13.

Der Raum war klein, vollkommen finster und so kalt, daß Skars Rücken schmerzte, wo er die Wand berührte. Skar wußte nicht, wie lange sie schon hier waren, aber es mußte lange sein. Sein Magen meldete sich ab und zu mit einem grollenden Geräusch, und zu dem Hunger hatte sich schon vor einer geraumen Weile Durst gesellt; ein untrügliches Anzeichen, daß sie seit Stunden in diesem schwarzen Loch saßen und darauf warteten, daß etwas geschah.

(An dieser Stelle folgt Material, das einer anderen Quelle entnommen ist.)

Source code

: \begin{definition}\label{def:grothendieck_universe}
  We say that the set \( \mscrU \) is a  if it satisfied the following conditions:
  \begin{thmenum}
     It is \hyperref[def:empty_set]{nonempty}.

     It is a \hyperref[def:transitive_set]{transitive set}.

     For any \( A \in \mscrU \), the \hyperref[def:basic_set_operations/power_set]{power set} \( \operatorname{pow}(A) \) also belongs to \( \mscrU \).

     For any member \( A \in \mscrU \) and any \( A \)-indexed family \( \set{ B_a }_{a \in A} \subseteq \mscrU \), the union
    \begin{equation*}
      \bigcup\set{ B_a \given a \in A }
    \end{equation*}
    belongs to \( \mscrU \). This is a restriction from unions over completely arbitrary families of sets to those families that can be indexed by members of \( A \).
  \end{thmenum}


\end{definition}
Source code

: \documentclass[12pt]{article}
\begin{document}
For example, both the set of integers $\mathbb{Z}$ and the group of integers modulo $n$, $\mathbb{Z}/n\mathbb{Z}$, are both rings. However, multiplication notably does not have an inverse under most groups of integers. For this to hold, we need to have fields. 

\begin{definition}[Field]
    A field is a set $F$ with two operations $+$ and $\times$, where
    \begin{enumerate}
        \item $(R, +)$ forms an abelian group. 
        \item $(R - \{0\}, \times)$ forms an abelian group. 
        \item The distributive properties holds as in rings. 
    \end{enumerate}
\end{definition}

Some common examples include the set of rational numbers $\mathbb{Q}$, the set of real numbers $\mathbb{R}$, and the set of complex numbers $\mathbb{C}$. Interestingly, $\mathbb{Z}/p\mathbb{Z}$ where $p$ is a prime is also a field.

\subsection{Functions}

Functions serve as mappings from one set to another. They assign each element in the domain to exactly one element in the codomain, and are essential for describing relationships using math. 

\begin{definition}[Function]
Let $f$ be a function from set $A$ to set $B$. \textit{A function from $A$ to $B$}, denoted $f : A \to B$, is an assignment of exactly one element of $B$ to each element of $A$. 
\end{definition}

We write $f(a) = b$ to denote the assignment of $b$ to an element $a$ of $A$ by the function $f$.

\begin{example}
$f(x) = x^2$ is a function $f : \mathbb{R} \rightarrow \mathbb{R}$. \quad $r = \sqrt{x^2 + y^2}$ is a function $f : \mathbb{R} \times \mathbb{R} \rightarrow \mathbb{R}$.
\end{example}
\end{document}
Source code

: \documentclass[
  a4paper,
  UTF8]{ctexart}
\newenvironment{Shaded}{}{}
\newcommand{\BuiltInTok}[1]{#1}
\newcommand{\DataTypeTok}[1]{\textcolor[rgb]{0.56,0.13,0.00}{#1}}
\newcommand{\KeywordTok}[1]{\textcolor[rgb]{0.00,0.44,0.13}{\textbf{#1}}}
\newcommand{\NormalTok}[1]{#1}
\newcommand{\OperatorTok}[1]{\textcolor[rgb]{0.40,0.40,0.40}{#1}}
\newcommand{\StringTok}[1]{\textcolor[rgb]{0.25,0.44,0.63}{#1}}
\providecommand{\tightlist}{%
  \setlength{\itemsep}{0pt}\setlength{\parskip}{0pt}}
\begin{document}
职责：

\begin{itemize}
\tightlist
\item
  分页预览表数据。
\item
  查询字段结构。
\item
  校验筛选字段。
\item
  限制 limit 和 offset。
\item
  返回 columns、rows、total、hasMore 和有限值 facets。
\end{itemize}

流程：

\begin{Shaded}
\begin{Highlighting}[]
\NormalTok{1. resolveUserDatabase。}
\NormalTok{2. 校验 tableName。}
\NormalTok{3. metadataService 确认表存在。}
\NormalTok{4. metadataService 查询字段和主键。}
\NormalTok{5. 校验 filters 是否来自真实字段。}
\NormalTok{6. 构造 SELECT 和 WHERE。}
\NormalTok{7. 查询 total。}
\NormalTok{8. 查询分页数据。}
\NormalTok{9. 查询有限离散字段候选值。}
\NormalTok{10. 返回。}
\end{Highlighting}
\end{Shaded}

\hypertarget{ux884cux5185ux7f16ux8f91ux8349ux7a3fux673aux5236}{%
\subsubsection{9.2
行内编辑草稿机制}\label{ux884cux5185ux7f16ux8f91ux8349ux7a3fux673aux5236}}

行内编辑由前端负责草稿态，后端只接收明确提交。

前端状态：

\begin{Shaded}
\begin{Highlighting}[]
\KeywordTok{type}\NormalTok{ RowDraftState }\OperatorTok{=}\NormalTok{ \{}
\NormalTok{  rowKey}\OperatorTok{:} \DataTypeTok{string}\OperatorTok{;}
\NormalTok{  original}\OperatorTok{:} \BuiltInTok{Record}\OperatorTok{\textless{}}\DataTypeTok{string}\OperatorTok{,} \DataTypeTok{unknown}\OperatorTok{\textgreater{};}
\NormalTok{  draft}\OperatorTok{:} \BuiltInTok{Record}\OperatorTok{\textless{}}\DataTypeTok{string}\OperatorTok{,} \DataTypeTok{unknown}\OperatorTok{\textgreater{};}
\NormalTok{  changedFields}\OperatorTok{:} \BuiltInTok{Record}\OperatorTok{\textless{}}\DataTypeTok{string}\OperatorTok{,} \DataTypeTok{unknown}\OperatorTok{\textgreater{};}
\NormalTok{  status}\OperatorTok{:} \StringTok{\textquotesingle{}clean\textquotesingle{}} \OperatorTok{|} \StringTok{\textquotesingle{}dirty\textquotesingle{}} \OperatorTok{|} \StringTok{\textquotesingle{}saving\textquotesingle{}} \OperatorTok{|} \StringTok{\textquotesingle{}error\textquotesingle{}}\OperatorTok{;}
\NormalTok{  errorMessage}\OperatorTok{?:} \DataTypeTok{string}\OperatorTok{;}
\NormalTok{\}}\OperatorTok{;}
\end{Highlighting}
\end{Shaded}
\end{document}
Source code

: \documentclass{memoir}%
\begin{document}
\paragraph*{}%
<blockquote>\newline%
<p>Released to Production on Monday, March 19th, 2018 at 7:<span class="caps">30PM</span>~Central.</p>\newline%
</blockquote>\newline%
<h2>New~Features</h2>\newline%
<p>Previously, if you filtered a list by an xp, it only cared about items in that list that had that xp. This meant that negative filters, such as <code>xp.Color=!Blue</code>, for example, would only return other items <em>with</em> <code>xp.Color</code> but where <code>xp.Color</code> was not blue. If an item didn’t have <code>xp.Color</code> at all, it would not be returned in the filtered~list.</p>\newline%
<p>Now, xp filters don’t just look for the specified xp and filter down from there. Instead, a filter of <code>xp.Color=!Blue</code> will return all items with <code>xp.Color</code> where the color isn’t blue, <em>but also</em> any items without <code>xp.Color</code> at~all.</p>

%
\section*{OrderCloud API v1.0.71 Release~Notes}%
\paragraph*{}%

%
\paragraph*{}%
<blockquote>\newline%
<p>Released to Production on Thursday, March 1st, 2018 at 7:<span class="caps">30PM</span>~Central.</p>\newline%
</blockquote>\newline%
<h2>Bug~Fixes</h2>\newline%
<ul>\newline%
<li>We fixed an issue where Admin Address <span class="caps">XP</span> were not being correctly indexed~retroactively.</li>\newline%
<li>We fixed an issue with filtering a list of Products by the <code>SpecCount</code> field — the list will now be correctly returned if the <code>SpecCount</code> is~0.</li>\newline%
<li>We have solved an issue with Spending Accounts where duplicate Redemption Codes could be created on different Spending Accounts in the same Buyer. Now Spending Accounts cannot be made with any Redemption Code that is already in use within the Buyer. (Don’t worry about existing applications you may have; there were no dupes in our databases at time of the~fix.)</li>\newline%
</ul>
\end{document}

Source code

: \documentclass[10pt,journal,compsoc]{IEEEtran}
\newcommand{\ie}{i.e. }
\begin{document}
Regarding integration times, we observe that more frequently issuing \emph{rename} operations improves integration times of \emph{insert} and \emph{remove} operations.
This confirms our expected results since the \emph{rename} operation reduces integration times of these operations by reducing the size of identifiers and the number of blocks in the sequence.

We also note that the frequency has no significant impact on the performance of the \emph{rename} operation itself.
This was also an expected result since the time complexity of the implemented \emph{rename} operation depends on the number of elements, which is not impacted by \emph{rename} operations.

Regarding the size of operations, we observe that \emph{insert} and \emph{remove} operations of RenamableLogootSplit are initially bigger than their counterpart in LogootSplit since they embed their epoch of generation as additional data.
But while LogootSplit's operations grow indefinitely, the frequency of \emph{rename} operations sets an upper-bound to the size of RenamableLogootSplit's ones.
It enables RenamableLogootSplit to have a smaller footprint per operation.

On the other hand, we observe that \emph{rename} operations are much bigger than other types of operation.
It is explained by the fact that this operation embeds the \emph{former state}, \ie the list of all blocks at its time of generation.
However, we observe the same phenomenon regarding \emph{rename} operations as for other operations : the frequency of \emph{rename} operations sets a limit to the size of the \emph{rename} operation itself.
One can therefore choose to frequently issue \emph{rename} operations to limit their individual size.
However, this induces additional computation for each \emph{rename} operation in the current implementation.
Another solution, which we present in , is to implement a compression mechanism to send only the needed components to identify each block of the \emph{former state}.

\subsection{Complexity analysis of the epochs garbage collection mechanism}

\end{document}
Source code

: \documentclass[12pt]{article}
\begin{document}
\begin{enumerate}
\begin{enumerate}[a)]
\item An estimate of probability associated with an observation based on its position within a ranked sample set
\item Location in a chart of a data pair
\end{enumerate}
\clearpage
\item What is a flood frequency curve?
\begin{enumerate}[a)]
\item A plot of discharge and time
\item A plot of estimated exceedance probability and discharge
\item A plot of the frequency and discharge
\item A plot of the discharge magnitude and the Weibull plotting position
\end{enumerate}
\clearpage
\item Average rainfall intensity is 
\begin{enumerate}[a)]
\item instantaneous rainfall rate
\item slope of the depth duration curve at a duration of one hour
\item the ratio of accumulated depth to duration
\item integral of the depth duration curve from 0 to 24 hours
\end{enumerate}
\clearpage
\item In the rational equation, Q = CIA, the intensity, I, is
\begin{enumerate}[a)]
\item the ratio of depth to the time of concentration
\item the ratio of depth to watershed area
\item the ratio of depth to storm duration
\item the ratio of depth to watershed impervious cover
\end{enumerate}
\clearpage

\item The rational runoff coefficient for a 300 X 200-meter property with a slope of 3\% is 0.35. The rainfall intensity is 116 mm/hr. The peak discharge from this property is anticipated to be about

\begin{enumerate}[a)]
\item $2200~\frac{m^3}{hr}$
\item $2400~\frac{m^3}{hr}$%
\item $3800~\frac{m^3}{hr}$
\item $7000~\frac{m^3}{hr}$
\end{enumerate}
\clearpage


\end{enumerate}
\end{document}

Sie waren getrennt worden, wie er erwartet hatte, aber seine Bewacher hatten sich nicht einmal die Mühe gemacht, ihn zu fesseln. Es war auch nicht nötig. Die Wände der würfelförmigen, acht Schritte messenden Kammer bestanden aus massivem Fels, und Skars tastende Finger hatten nicht die mindeste Unebenheit darauf gefunden. Selbst die Tür war spurlos verschwunden, kaum daß sie sich geschlossen hatte. Skar hatte den Gedanken an Flucht fast ebenso schnell wieder aufgegeben, wie er ihm gekommen war. Außerdem waren sie nicht hierhergekommen, um zu fliehen.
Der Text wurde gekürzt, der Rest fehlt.